Collect the lines of the entries where "forall" shows up.

• • •

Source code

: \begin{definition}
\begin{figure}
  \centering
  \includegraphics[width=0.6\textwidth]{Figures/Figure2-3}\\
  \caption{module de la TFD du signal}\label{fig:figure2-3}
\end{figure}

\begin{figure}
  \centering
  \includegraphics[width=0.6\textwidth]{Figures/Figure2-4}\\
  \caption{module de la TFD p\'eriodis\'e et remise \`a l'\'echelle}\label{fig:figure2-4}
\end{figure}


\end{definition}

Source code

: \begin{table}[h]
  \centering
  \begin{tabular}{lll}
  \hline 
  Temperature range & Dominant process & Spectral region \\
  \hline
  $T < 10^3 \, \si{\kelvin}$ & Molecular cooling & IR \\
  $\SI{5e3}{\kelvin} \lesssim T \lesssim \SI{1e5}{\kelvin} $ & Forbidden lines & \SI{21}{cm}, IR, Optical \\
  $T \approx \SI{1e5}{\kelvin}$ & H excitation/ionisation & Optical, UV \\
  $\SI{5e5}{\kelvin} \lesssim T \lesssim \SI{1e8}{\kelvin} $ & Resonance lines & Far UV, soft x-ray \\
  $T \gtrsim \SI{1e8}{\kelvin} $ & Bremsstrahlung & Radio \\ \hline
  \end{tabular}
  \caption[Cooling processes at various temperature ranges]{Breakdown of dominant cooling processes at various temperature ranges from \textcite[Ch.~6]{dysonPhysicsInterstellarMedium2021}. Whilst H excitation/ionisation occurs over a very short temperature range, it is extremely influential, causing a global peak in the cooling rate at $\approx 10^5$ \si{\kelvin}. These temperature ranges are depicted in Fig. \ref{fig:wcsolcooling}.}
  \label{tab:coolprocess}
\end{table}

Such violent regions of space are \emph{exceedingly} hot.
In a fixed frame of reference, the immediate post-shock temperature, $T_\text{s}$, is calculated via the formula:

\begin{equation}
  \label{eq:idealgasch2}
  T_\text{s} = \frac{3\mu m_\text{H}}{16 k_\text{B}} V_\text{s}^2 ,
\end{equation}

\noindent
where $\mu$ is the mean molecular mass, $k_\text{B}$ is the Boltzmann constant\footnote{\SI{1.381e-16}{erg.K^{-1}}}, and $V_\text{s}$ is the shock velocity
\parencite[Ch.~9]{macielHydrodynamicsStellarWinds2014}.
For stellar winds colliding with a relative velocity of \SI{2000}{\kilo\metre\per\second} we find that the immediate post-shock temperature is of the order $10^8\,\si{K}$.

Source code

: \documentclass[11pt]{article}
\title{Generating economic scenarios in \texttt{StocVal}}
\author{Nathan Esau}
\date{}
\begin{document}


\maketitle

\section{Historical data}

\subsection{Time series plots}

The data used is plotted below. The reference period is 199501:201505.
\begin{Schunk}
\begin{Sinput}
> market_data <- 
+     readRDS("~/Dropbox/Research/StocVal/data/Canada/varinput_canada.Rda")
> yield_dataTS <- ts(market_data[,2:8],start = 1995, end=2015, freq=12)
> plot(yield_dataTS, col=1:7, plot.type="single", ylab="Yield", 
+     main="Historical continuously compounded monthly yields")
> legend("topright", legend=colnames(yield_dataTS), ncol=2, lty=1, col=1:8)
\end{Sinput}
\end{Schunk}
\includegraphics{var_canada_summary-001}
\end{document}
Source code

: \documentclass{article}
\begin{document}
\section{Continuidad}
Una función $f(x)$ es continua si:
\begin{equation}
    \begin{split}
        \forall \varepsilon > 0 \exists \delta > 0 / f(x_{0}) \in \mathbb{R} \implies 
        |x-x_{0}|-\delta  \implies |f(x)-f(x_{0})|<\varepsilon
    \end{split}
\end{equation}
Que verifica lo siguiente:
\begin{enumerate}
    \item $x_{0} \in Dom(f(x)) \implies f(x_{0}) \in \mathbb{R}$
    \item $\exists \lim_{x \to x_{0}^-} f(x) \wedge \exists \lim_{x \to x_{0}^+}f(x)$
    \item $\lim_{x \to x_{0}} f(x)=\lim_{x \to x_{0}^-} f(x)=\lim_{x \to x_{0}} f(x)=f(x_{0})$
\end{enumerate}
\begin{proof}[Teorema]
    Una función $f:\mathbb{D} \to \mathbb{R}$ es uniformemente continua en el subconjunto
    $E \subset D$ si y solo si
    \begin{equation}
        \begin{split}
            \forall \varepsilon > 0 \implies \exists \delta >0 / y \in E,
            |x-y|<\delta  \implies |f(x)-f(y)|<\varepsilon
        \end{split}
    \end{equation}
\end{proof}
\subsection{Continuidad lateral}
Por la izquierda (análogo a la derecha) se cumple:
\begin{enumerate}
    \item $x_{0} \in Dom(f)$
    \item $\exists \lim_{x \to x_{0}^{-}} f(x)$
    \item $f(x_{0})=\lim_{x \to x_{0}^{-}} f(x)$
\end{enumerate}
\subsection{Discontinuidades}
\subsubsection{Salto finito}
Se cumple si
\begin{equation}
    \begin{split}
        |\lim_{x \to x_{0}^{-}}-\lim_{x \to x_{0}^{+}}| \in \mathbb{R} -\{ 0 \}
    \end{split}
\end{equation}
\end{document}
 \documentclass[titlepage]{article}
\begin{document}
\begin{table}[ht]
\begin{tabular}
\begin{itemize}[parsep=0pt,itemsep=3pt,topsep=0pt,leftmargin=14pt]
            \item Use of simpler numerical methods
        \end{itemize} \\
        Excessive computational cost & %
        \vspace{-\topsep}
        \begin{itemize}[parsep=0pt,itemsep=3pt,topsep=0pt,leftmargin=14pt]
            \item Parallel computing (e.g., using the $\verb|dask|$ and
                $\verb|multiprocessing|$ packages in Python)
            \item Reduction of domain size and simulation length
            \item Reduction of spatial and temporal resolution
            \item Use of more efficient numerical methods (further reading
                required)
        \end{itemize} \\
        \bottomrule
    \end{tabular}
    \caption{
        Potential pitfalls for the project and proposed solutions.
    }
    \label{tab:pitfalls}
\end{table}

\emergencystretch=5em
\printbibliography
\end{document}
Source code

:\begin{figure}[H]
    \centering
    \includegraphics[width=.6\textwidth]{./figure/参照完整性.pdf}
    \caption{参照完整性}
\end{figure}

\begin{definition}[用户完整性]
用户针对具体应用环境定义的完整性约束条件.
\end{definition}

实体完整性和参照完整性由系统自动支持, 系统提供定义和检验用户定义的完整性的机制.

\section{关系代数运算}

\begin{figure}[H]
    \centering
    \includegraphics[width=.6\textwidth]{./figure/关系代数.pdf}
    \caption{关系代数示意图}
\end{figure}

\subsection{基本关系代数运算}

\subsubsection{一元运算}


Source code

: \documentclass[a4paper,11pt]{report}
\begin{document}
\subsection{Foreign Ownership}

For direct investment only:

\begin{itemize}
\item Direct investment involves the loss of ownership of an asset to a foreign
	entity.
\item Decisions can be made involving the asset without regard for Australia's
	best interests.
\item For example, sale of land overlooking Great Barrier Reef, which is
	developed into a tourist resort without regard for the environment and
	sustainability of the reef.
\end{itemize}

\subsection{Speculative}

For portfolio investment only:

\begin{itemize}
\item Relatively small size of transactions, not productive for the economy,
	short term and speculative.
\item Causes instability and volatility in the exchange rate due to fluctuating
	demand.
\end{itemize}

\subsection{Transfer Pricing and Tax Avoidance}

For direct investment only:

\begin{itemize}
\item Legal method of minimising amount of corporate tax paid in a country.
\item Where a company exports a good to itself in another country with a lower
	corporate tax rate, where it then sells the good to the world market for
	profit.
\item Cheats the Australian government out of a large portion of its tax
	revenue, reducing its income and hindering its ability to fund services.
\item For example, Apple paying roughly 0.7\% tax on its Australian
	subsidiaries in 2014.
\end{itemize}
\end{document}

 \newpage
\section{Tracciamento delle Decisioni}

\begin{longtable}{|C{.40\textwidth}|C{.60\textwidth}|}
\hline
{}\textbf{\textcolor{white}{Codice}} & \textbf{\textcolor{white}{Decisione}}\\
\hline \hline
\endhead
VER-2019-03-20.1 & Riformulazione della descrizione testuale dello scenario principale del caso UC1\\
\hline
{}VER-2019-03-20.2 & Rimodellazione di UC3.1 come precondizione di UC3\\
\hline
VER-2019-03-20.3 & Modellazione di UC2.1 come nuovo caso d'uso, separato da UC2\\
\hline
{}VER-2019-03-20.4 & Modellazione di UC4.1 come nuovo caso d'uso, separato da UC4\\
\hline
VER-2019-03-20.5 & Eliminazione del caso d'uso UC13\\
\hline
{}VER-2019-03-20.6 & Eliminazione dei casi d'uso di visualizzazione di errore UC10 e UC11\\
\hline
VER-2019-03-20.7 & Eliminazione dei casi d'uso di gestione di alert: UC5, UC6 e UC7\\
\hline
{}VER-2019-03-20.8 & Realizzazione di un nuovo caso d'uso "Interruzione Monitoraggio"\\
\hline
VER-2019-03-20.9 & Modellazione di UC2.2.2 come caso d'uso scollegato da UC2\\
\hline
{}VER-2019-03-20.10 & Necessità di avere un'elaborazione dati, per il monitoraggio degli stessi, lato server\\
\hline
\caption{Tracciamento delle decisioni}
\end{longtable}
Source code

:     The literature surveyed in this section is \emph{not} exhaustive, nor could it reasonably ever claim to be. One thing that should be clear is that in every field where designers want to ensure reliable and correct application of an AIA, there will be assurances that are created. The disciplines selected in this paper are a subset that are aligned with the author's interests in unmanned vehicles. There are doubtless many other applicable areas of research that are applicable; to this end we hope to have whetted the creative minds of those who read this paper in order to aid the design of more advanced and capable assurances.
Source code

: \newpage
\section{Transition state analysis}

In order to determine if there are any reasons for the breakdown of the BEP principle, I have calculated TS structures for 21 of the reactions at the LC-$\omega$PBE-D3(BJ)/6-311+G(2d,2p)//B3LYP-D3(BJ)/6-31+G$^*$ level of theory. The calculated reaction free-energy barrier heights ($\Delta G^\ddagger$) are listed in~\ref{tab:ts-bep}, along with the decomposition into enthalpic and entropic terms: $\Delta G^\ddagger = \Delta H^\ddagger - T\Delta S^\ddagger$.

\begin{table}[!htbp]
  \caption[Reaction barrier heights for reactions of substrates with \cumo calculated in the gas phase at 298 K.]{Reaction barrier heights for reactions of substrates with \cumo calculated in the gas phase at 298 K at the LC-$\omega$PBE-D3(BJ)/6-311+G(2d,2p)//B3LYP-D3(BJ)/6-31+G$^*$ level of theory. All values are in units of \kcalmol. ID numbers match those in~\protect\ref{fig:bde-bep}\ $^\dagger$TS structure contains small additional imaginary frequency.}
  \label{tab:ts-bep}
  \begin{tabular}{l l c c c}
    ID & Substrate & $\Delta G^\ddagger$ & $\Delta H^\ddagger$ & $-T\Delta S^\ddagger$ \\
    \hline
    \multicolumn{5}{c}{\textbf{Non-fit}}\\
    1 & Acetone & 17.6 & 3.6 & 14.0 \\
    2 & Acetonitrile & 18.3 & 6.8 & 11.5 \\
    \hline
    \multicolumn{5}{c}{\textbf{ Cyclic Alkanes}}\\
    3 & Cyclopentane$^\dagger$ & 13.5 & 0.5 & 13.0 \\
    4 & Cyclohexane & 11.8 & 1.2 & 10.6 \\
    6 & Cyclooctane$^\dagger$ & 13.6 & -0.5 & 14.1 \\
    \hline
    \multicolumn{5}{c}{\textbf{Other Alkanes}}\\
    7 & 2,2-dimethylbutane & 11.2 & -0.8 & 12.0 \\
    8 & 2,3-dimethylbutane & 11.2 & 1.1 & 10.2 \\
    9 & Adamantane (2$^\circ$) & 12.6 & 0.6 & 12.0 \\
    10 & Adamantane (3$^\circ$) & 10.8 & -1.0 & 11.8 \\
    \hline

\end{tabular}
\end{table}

• • •

— Written solution —
        \forall \varepsilon > 0 \exists \delta > 0 / f(x_{0}) \in \mathbb{R} \implies 
            \forall \varepsilon > 0 \implies \exists \delta >0 / y \in E,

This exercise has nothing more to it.